Secara perlahan peran guru  mulai bergeser bukan lagi sebagai sumber tunggal informasi, dikarenakan adanya perkembangang teknologi. Meski begitu peran guru tidak serta merta mampu digeser dengan mudah. Hal ini pun disetujui oleh orang nomer satu di Indonesia. Pidato tahun lalu Jokowi Widodo sebagai presiden terbaru Indonesia di Stadion Pakansari, Bogor, Jawa Barat, Sabtu (1/12/2018). Pada saat menghadiri puncak peringatan Hari Guru Nasional dan Hari Ulang Tahun ke-73 Persatuan Guru Republik Indonesia (PGRI)  2018, Ia  menyebut guru adalah profesi mulia yang membentuk karakter-karakter anak bangsa dengan budi pekerti, toleransi, dan nilai-nilai kebaikan. Oleh karena itu guru haruslah tetap guru (manusia), tidak bisa digantikan oleh mesin secanggih apapun.
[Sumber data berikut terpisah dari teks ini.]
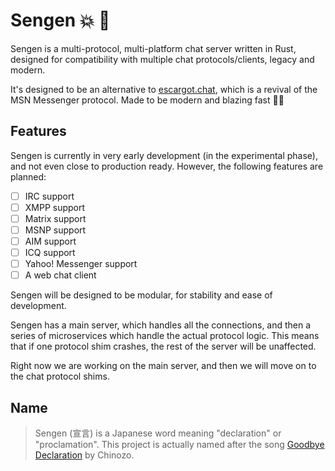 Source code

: # Sengen :boom: :wave:

Sengen is a multi-protocol, multi-platform chat server written in Rust, designed for compatibility with multiple chat protocols/clients, legacy and modern.

It's designed to be an alternative to [escargot.chat](https://escargot.chat), which is a revival of the MSN Messenger protocol. Made to be modern and blazing fast :rocket::crab:

## Features

Sengen is currently in very early development (in the experimental phase), and not even close to production ready. However, the following features are planned:

- [ ] IRC support
- [ ] XMPP support
- [ ] Matrix support
- [ ] MSNP support
- [ ] AIM support
- [ ] ICQ support
- [ ] Yahoo! Messenger support
- [ ] A web chat client

Sengen will be designed to be modular, for stability and ease of development.

Sengen has a main server, which handles all the connections, and then a series of microservices which handle the actual protocol logic. This means that if one protocol shim crashes, the rest of the server will be unaffected.

Right now we are working on the main server, and then we will move on to the chat protocol shims.

## Name

> Sengen (宣言) is a Japanese word meaning "declaration" or "proclamation". This project is actually named after the song [Goodbye Declaration](https://youtu.be/dHXC_ahjtEE) by Chinozo.
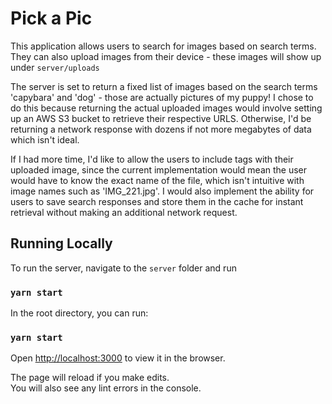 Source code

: # Pick a Pic

This application allows users to search for images based on search terms. They can also upload images from their device - these images will show up under `server/uploads`

The server is set to return a fixed list of images based on the search terms 'capybara' and 'dog' - those are actually pictures of my puppy!
I chose to do this because returning the actual uploaded images would involve setting up an AWS S3 bucket to retrieve their respective URLS.
Otherwise, I'd be returning a network response with dozens if not more megabytes of data which isn't ideal.

If I had more time, I'd like to allow the users to include tags with their uploaded image, since the current implementation would mean the user would have to know the exact
name of the file, which isn't intuitive with image names such as 'IMG_221.jpg'. I would also implement the ability for users to save search responses and store them in the
cache for instant retrieval without making an additional network request.

## Running Locally

To run the server, navigate to the `server` folder and run

### `yarn start`

In the root directory, you can run:

### `yarn start`

Open [http://localhost:3000](http://localhost:3000) to view it in the browser.

The page will reload if you make edits.\
You will also see any lint errors in the console.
Secanggih apapun tidak bisa. Seharusnya semakin memantapkan kita untuk lebih menghargai jasa guru.

Diapit kebutuhan sebagai Intro

Meski sudah diakui jasanya (guru) dengan sederet apresiasi dan penghargaan, nyatanya tidak serta merta menjadi jaminan 'nasib' seorang guru menjadi mapan atau nyaman. Setidaknya untuk kasus guru honorer. Berbagai demo guru honorer yang terjadi setiap tahunnya dan puluhan gugatan dari guru honorer yang dilayangkan ke pemerintah bisa jadi  merupakan wujud gagalnya pemerintah dalam menyejahterakan guru honorer. Belum adanya peraturan resmi yang mengatur tentang regulasi guru honorer menambah ketidakpastian nasib guru honorer. Miris ketika mendengar ketika di sebuah acara Peringatan Hari Guru Internasional 2019 kembali di singgung tentang gaji guru honerer ada tanggapan cukup 'menggelitik' dari bapak menteri pendidikan terdahulu Muhadjir Effendy berupa nasihat untuk "menikmati saja (perannya sebagai guru), (karena) nanti masuk surga". Bukan sebuah solusi sebenarnya namun masih masuk akal jika dinalar, tapi kembali lagi itu bukan solusi.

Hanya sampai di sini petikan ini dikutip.